How Therapy-Speak Took Over Dating
To Ms. Chavis, people repeat the language they learn from social media, where people, especially women, swap tips on how to recognize the signs of potential manipulation. Sometimes, these come from actual therapists; often, the advice is given by anyone with a front-facing camera.
Dr. Jessi Gold, a psychiatrist at Washington University in St. Louis and a member of the American Psychiatric Association’s Council on Communications, isn’t surprised that psychological language has trickled into everyday conversation. “In some ways, it’s always been the case that people are using the terms in ways that a clinician wouldn’t,” she said. Speaking about mental illness, in general, can help destigmatize conditions like anxiety and depression, she said, and good can come from being vulnerable with a new partner.
There are, however, clear downsides to learning a therapy term via TikTok video or meme, namely that nonprofessionals can get it wrong. The term “trauma bonded,” in particular, is tossed around to signify connecting with someone over shared struggles; the clinical definition of the term refers to a specific pattern of abuse.

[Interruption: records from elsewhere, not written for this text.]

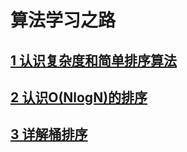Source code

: # 算法学习之路

## [1 认识复杂度和简单排序算法](one/README.md)

## [2 认识O(NlogN)的排序](two/README.md)

## [3 详解桶排序](three/README.md)
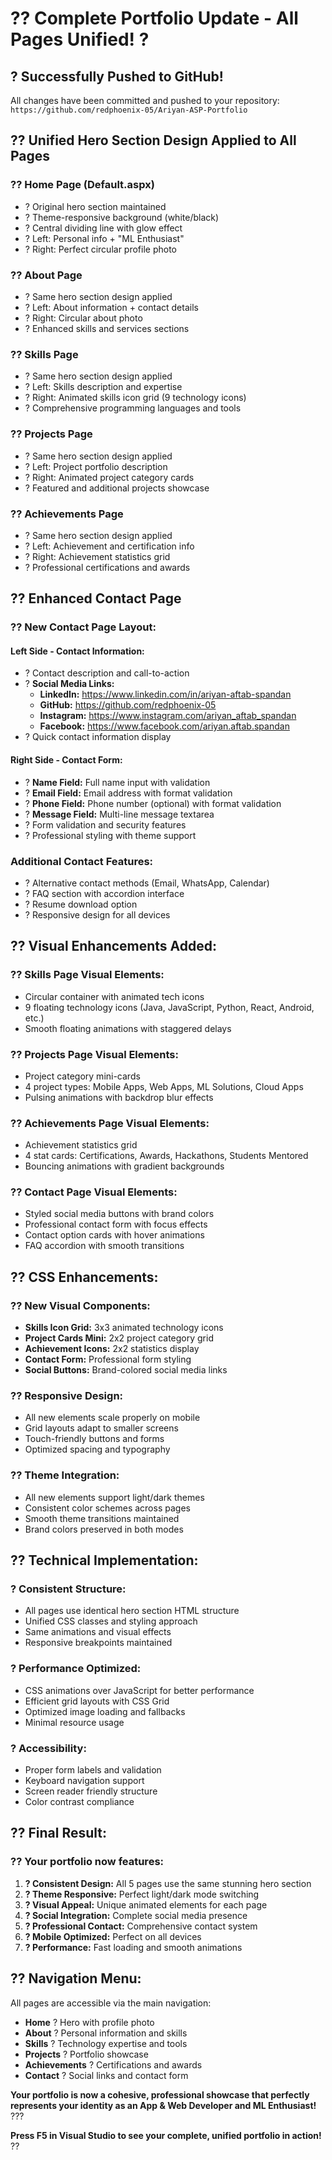 # ?? Complete Portfolio Update - All Pages Unified! ?

## ? **Successfully Pushed to GitHub!**

All changes have been committed and pushed to your repository: `https://github.com/redphoenix-05/Ariyan-ASP-Portfolio`

## ?? **Unified Hero Section Design Applied to All Pages**

### **?? Home Page (Default.aspx)**
- ? Original hero section maintained
- ? Theme-responsive background (white/black)
- ? Central dividing line with glow effect
- ? Left: Personal info + "ML Enthusiast"
- ? Right: Perfect circular profile photo

### **?? About Page**
- ? Same hero section design applied
- ? Left: About information + contact details
- ? Right: Circular about photo
- ? Enhanced skills and services sections

### **?? Skills Page**
- ? Same hero section design applied
- ? Left: Skills description and expertise
- ? Right: Animated skills icon grid (9 technology icons)
- ? Comprehensive programming languages and tools

### **?? Projects Page**
- ? Same hero section design applied
- ? Left: Project portfolio description
- ? Right: Animated project category cards
- ? Featured and additional projects showcase

### **?? Achievements Page**
- ? Same hero section design applied
- ? Left: Achievement and certification info
- ? Right: Achievement statistics grid
- ? Professional certifications and awards

## ?? **Enhanced Contact Page**

### **?? New Contact Page Layout:**

#### **Left Side - Contact Information:**
- ? Contact description and call-to-action
- ? **Social Media Links:**
  - **LinkedIn:** https://www.linkedin.com/in/ariyan-aftab-spandan
  - **GitHub:** https://github.com/redphoenix-05
  - **Instagram:** https://www.instagram.com/ariyan_aftab_spandan
  - **Facebook:** https://www.facebook.com/ariyan.aftab.spandan
- ? Quick contact information display

#### **Right Side - Contact Form:**
- ? **Name Field:** Full name input with validation
- ? **Email Field:** Email address with format validation
- ? **Phone Field:** Phone number (optional) with format validation
- ? **Message Field:** Multi-line message textarea
- ? Form validation and security features
- ? Professional styling with theme support

### **Additional Contact Features:**
- ? Alternative contact methods (Email, WhatsApp, Calendar)
- ? FAQ section with accordion interface
- ? Resume download option
- ? Responsive design for all devices

## ?? **Visual Enhancements Added:**

### **?? Skills Page Visual Elements:**
- Circular container with animated tech icons
- 9 floating technology icons (Java, JavaScript, Python, React, Android, etc.)
- Smooth floating animations with staggered delays

### **?? Projects Page Visual Elements:**
- Project category mini-cards
- 4 project types: Mobile Apps, Web Apps, ML Solutions, Cloud Apps
- Pulsing animations with backdrop blur effects

### **?? Achievements Page Visual Elements:**
- Achievement statistics grid
- 4 stat cards: Certifications, Awards, Hackathons, Students Mentored
- Bouncing animations with gradient backgrounds

### **?? Contact Page Visual Elements:**
- Styled social media buttons with brand colors
- Professional contact form with focus effects
- Contact option cards with hover animations
- FAQ accordion with smooth transitions

## ?? **CSS Enhancements:**

### **?? New Visual Components:**
- **Skills Icon Grid:** 3x3 animated technology icons
- **Project Cards Mini:** 2x2 project category grid
- **Achievement Icons:** 2x2 statistics display
- **Contact Form:** Professional form styling
- **Social Buttons:** Brand-colored social media links

### **?? Responsive Design:**
- All new elements scale properly on mobile
- Grid layouts adapt to smaller screens
- Touch-friendly buttons and forms
- Optimized spacing and typography

### **?? Theme Integration:**
- All new elements support light/dark themes
- Consistent color schemes across pages
- Smooth theme transitions maintained
- Brand colors preserved in both modes

## ?? **Technical Implementation:**

### **? Consistent Structure:**
- All pages use identical hero section HTML structure
- Unified CSS classes and styling approach
- Same animations and visual effects
- Responsive breakpoints maintained

### **? Performance Optimized:**
- CSS animations over JavaScript for better performance
- Efficient grid layouts with CSS Grid
- Optimized image loading and fallbacks
- Minimal resource usage

### **? Accessibility:**
- Proper form labels and validation
- Keyboard navigation support
- Screen reader friendly structure
- Color contrast compliance

## ?? **Final Result:**

### **?? Your portfolio now features:**

1. **? Consistent Design:** All 5 pages use the same stunning hero section
2. **? Theme Responsive:** Perfect light/dark mode switching
3. **? Visual Appeal:** Unique animated elements for each page
4. **? Social Integration:** Complete social media presence
5. **? Professional Contact:** Comprehensive contact system
6. **? Mobile Optimized:** Perfect on all devices
7. **? Performance:** Fast loading and smooth animations

## ?? **Navigation Menu:**

All pages are accessible via the main navigation:
- **Home** ? Hero with profile photo
- **About** ? Personal information and skills
- **Skills** ? Technology expertise and tools
- **Projects** ? Portfolio showcase
- **Achievements** ? Certifications and awards
- **Contact** ? Social links and contact form

**Your portfolio is now a cohesive, professional showcase that perfectly represents your identity as an App & Web Developer and ML Enthusiast!** ???

**Press F5 in Visual Studio to see your complete, unified portfolio in action!** ??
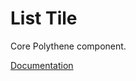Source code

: # List Tile

Core Polythene component.

[Documentation](https://github.com/ArthurClemens/polythene/blob/master/packages/docs/components/list-tile.md)
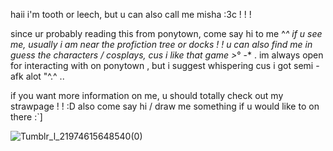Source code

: haii i'm tooth or leech, but u can also call me misha :3c ! ! !

since ur probably reading this from ponytown, come say hi to me ^_^ if u see me, usually i am near the profiction tree or docks ! ! u can also find me in guess the characters / cosplays, cus i like that game >_° -* . im always open for interacting with on ponytown , but i suggest whispering cus i got semi - afk alot "^.^ ..

if you want more information on me, u should totally check out my strawpage ! ! :D also come say hi / draw me something if u would like to on there :`]

![Tumblr_l_21974615648540(0)](https://github.com/user-attachments/assets/a745e1b1-448a-4407-b17e-77aad8a180e1)
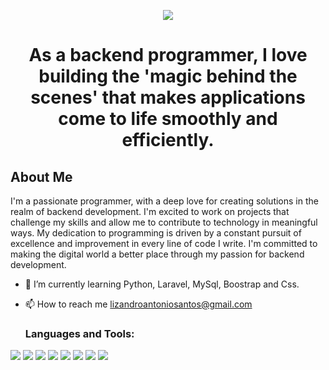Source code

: <p align="center">
  <a href="https://github.com/TuUsuario">
    <img src="https://readme-typing-svg.herokuapp.com?font=Time+New+Roman&color=#33ccff&size=35&center=true&vCenter=true&width=600&height=100&lines=I'm+Lizandro;I'm+BackEnd+programmer">
  </a>
</p>



<h1 align="center">As a backend programmer, I love building the 'magic behind the scenes' that makes applications come to life smoothly and efficiently.</h1>                     


## About Me

I'm a passionate programmer, with a deep love for creating solutions in the realm of backend development. I'm excited to work on projects that challenge my skills and allow me to contribute to technology in meaningful ways. My dedication to programming is driven by a constant pursuit of excellence and improvement in every line of code I write. I'm committed to making the digital world a better place through my passion for backend development.


- 🌱 I’m currently learning Python, Laravel, MySql, Boostrap and Css.
- 📫 How to reach me lizandroantoniosantos@gmail.com

  <h3 align="left">Languages and Tools:</h3>

<img src="https://www.vectorlogo.zone/logos/w3_html5/w3_html5-icon.svg">    <img src="https://www.vectorlogo.zone/logos/w3_css/w3_css-icon.svg">   <img src="https://www.vectorlogo.zone/logos/php/php-icon.svg">    <img src="https://www.vectorlogo.zone/logos/python/python-icon.svg">   <img src="https://www.vectorlogo.zone/logos/mysql/mysql-ar21.svg">  <img src="https://www.vectorlogo.zone/logos/sqlite/sqlite-ar21.svg">   <img src="https://www.vectorlogo.zone/logos/laravel/laravel-ar21.svg">   <img src="https://www.vectorlogo.zone/logos/getbootstrap/getbootstrap-ar21.svg">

This language can also provide a convenient excuse to write someone off. “I find a lot of the times, it gives people leverage,” said Edward Nyamenkum, a 29-year-old art director in Montreal. “It makes people feel OK when they ghost someone, like, ‘They’re obviously toxic,’ without giving them a chance.”
And when people misuse these words, deploying a weighty term like “gaslighting” to describe more banal, everyday turmoils that come with dating, those who actually experience abuse have less of a voice, Dr. Bandinelli said. This “explosion of diagnostic language,” as she called it, provides blanket, simple language for what are often complex and specific conundrums that come with modern dating.
“There’s this sense that using jargon that’s pseudoscientific somehow makes our argument stronger,” Dr. Bandinelli said. If someone acts like a jerk, she said, that may be just be one person’s opinion. “But if you’re ‘gaslighting me’ or ‘love bombing me,’ that makes it objective,” she said.